And, depending on which half-million pound penthouse you are in, you can even see Scrabo Tower perched some 12 miles away on a clear day.

These spectacular sights are not just limited to the top floors of Belfast’s tallest building.

In fact they begin on the first, something the developers, Karl Properties, are proud of most.

A show home on the third floor boasts beautiful views of the Lagan.

Every inch of the modest two-bedroom apartment, which has a price tag of around £230,000, has been designed to fully exploit the view.

It is this aspect Karl Properties are hoping will impress prospective buyers — and help shake off a very recent unflattering label.

Last month the Obel complex was nominated as one of the UK’s worst buildings.

Each year Building Design, a weekly newspaper for architects, runs the Carbuncle Cup, a prize awarded to the nation’s ugliest building.

The Obel complex was shortlisted along with St Anne’s Square and The Boat.

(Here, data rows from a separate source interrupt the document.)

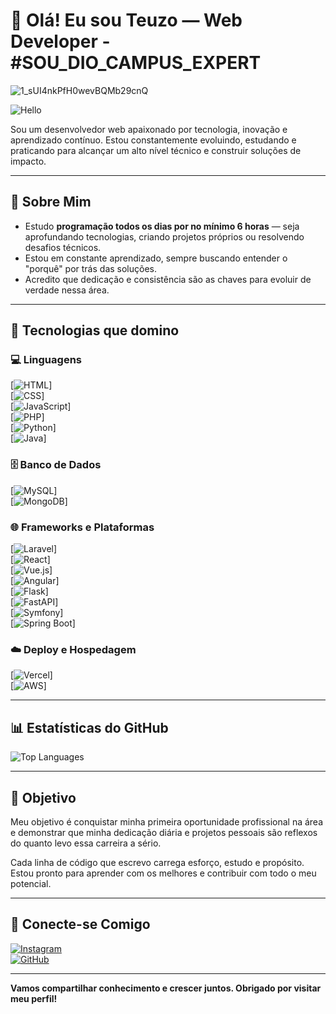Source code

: # 👋 Olá! Eu sou Teuzo — Web Developer - #SOU_DIO_CAMPUS_EXPERT


![1_sUI4nkPfH0wevBQMb29cnQ](https://github.com/user-attachments/assets/37ce95f3-6cd9-4452-b5c1-9ccba9caf84c)







![Hello](https://i.pinimg.com/originals/21/11/61/21116158daaeb1459b4ec0758505e1ad.gif)

Sou um desenvolvedor web apaixonado por tecnologia, inovação e aprendizado contínuo. Estou constantemente evoluindo, estudando e praticando para alcançar um alto nível técnico e construir soluções de impacto.

---

## 🧠 Sobre Mim

- Estudo **programação todos os dias por no mínimo 6 horas** — seja aprofundando tecnologias, criando projetos próprios ou resolvendo desafios técnicos.
- Estou em constante aprendizado, sempre buscando entender o "porquê" por trás das soluções.
- Acredito que dedicação e consistência são as chaves para evoluir de verdade nessa área.

---

## 🚀 Tecnologias que domino

### 💻 Linguagens

[![HTML](https://img.shields.io/badge/HTML5-E34F26?style=for-the-badge&logo=html5&logoColor=white)]  
[![CSS](https://img.shields.io/badge/CSS3-1572B6?style=for-the-badge&logo=css3&logoColor=white)]  
[![JavaScript](https://img.shields.io/badge/JavaScript-F7DF1E?style=for-the-badge&logo=javascript&logoColor=black)]  
[![PHP](https://img.shields.io/badge/PHP-777BB4?style=for-the-badge&logo=php&logoColor=white)]  
[![Python](https://img.shields.io/badge/Python-3776AB?style=for-the-badge&logo=python&logoColor=white)]  
[![Java](https://img.shields.io/badge/Java-007396?style=for-the-badge&logo=java&logoColor=white)]  

### 🗄️ Banco de Dados

[![MySQL](https://img.shields.io/badge/MySQL-4479A1?style=for-the-badge&logo=mysql&logoColor=white)]  
[![MongoDB](https://img.shields.io/badge/MongoDB-47A248?style=for-the-badge&logo=mongodb&logoColor=white)]  

### 🌐 Frameworks e Plataformas

[![Laravel](https://img.shields.io/badge/Laravel-FF2D20?style=for-the-badge&logo=laravel&logoColor=white)]  
[![React](https://img.shields.io/badge/React-61DAFB?style=for-the-badge&logo=react&logoColor=black)]  
[![Vue.js](https://img.shields.io/badge/Vue.js-35495E?style=for-the-badge&logo=vue.js&logoColor=4FC08D)]  
[![Angular](https://img.shields.io/badge/Angular-DD0031?style=for-the-badge&logo=angular&logoColor=white)]  
[![Flask](https://img.shields.io/badge/Flask-000000?style=for-the-badge&logo=flask&logoColor=white)]  
[![FastAPI](https://img.shields.io/badge/FastAPI-009688?style=for-the-badge&logo=fastapi&logoColor=white)]  
[![Symfony](https://img.shields.io/badge/Symfony-000000?style=for-the-badge&logo=symfony&logoColor=white)]  
[![Spring Boot](https://img.shields.io/badge/Spring%20Boot-6DB33F?style=for-the-badge&logo=spring-boot&logoColor=white)]  

### ☁️ Deploy e Hospedagem

[![Vercel](https://img.shields.io/badge/Vercel-000000?style=for-the-badge&logo=vercel&logoColor=white)]  
[![AWS](https://img.shields.io/badge/AWS-232F3E?style=for-the-badge&logo=amazon-aws&logoColor=white)]  

---

## 📊 Estatísticas do GitHub

![Top Languages](https://github-readme-stats.vercel.app/api/top-langs/?username=teuzowebdeveloper9&layout=compact&theme=radical)




---

## 🎯 Objetivo

Meu objetivo é conquistar minha primeira oportunidade profissional na área e demonstrar que minha dedicação diária e projetos pessoais são reflexos do quanto levo essa carreira a sério.

Cada linha de código que escrevo carrega esforço, estudo e propósito. Estou pronto para aprender com os melhores e contribuir com todo o meu potencial.

---

## 🤝 Conecte-se Comigo

[![Instagram](https://img.shields.io/badge/Instagram-E4405F?style=for-the-badge&logo=instagram&logoColor=white)]()  
[![GitHub](https://img.shields.io/badge/GitHub-black?style=for-the-badge&logo=github)](https://github.com/teuzowebdeveloper9)

---

**Vamos compartilhar conhecimento e crescer juntos. Obrigado por visitar meu perfil!**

St Anne’s Square came in for most criticism and remains in the final six, while comments left by one reader about the Obel development were far from complimentary.

‘Neil’ wrote: “This is understood to be the tallest building in Ireland.

“It greets its main street frontage with a confused sub-barcode that meets an uncomfortable lump of clad stone, that emerges in a south-facing glazed oven.”

Karl Properties director Gayle Boyce shrugs off the criticism arguing the assessment was made without having seen the final product.

“Honestly when we saw it had been listed I think we were a bit shocked,” she said. “To be fair only a handful of people have complained and I think only one person nominated. It’s not a fair dissection of the community.

“It was also not a fair assessment.

“I think no-one really has the right to criticise anything, whether it’s a restaurant or a building, unless they have been in it or tried it.”

She added: “While everyone is entitled to their opinion this person has not had the experience of the building.”

And it seems not everyone shares Neil’s view.

Last year the Obel complex was selected by Constructing Excellence in Northern Ireland as a “demonstration of design quality using modern methods of construction”.

But the real test for Karl Properties will be in the uptake of buyers.

So far 189 of the 282 apartments, studios, duplexes and penthouses in the tower have been sold, with several of those having just reached completion this week.

And two weeks ago Obel Tower’s first official resident moved in.

But while the residential aspect of the development seems to be weathering the economic storm, the commercial side has yet to take off.

Originally the smaller building next to the tower was to house a hotel but those plans have since fallen through.

In a bid to overcome the setback, the developers have decided to turn the space into 49 further apartments which will go on sale this autumn.

Obel has also not had any firm commitments from retailers but Mrs Boyce is not too concerned.

“There has been some interest from retailers, and we have been in talks but the space is not filled,” she said.

Neither is she worried about buyers not being able to complete their contracts, as has been the case with other new developments.

“Most of our apartments were sold in 2005, before the boom, so prices are fairly the same,” she said.